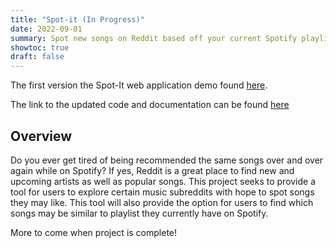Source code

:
 ```yaml
---
title: "Spot-it (In Progress)"
date: 2022-09-01
summary: Spot new songs on Reddit based off your current Spotify playlists.
showtoc: true
draft: false
---
```

The first version the Spot-It web application demo found [here](https://youtu.be/dDmbO5_ccEc).

The link to the updated code and documentation can be found [here](https://github.com/trey-capps/spot-it)

## Overview
Do you ever get tired of being recommended the same songs over and over again while on Spotify? If yes, Reddit is a great place to find new and upcoming artists as well as popular songs. This project seeks to provide a tool for users to explore certain music subreddits with hope to spot songs they may like. This tool will also provide the option for users to find which songs may be similar to playlist they currently have on Spotify. 

More to come when project is complete!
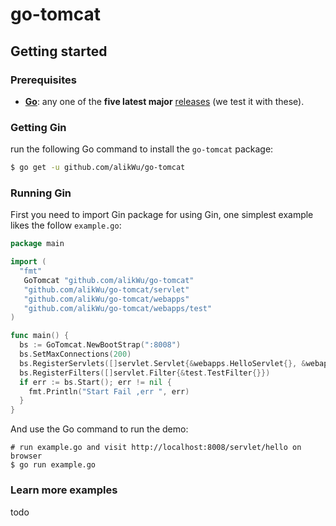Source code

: # go-tomcat

## Getting started

### Prerequisites

- **[Go](https://go.dev/)**: any one of the **five latest major** [releases](https://go.dev/doc/devel/release) (we test it with these).

### Getting Gin

run the following Go command to install the `go-tomcat` package:

```sh
$ go get -u github.com/alikWu/go-tomcat
```

### Running Gin

First you need to import Gin package for using Gin, one simplest example likes the follow `example.go`:

```go
package main

import (
  "fmt"
   GoTomcat "github.com/alikWu/go-tomcat"
   "github.com/alikWu/go-tomcat/servlet"
   "github.com/alikWu/go-tomcat/webapps"
   "github.com/alikWu/go-tomcat/webapps/test"
)

func main() {
  bs := GoTomcat.NewBootStrap(":8008")
  bs.SetMaxConnections(200)
  bs.RegisterServlets([]servlet.Servlet{&webapps.HelloServlet{}, &webapps.StaticResourceProcessor{}})
  bs.RegisterFilters([]servlet.Filter{&test.TestFilter{}})
  if err := bs.Start(); err != nil {
    fmt.Println("Start Fail ,err ", err)
  }
}
```

And use the Go command to run the demo:

```
# run example.go and visit http://localhost:8008/servlet/hello on browser
$ go run example.go
```

### Learn more examples

todo
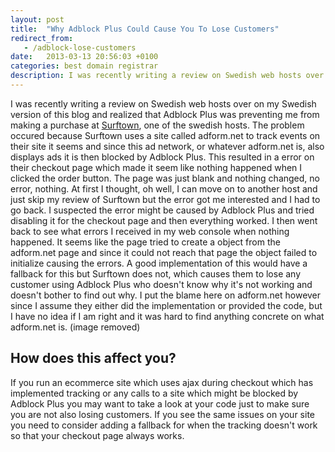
 ```yaml
---
layout: post
title:  "Why Adblock Plus Could Cause You To Lose Customers"
redirect_from:
   - /adblock-lose-customers
date:   2013-03-13 20:56:03 +0100
categories: best domain registrar
description: I was recently writing a review on Swedish web hosts over on my Swedish version of this blog and realized that Adblock Plus was preventing me from mak...
---
```


I was recently writing a review on Swedish web hosts over on my Swedish version of this blog and realized that Adblock Plus was preventing me from making a purchase at [Surftown](http://surftown.se/ "Surftown"), one of the swedish hosts. The problem occured because Surftown uses a site called adform.net to track events on their site it seems and since this ad network, or whatever adform.net is, also displays ads it is then blocked by Adblock Plus. This resulted in a error on their checkout page which made it seem like nothing happened when I clicked the order button. The page was just blank and nothing changed, no error, nothing. At first I thought, oh well, I can move on to another host and just skip my review of Surftown but the error got me interested and I had to go back. I suspected the error might be caused by Adblock Plus and tried disabling it for the checkout page and then everything worked. I then went back to see what errors I received in my web console when nothing happened. It seems like the page tried to create a object from the adform.net page and since it could not reach that page the object failed to initialize causing the errors. A good implementation of this would have a fallback for this but Surftown does not, which causes them to lose any customer using Adblock Plus who doesn't know why it's not working and doesn't bother to find out why. I put the blame here on adform.net however since I assume they either did the implementation or provided the code, but I have no idea if I am right and it was hard to find anything concrete on what adform.net is. (image removed)

How does this affect you?
-------------------------

 If you run an ecommerce site which uses ajax during checkout which has implemented tracking or any calls to a site which might be blocked by Adblock Plus you may want to take a look at your code just to make sure you are not also losing customers. If you see the same issues on your site you need to consider adding a fallback for when the tracking doesn't work so that your checkout page always works.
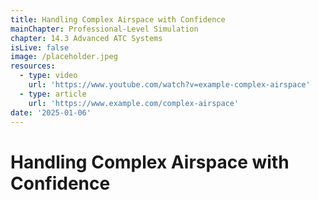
 ```yaml
---
title: Handling Complex Airspace with Confidence
mainChapter: Professional-Level Simulation
chapter: 14.3 Advanced ATC Systems
isLive: false
image: /placeholder.jpeg
resources:
  - type: video
    url: 'https://www.youtube.com/watch?v=example-complex-airspace'
  - type: article
    url: 'https://www.example.com/complex-airspace'
date: '2025-01-06'
---
```


# Handling Complex Airspace with Confidence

|---|

Work request: Gather every line from the entries above where the word "webapps" appears, and copy them.

Finished exercise:
   "github.com/alikWu/go-tomcat/webapps"
   "github.com/alikWu/go-tomcat/webapps/test"
  bs.RegisterServlets([]servlet.Servlet{&webapps.HelloServlet{}, &webapps.StaticResourceProcessor{}})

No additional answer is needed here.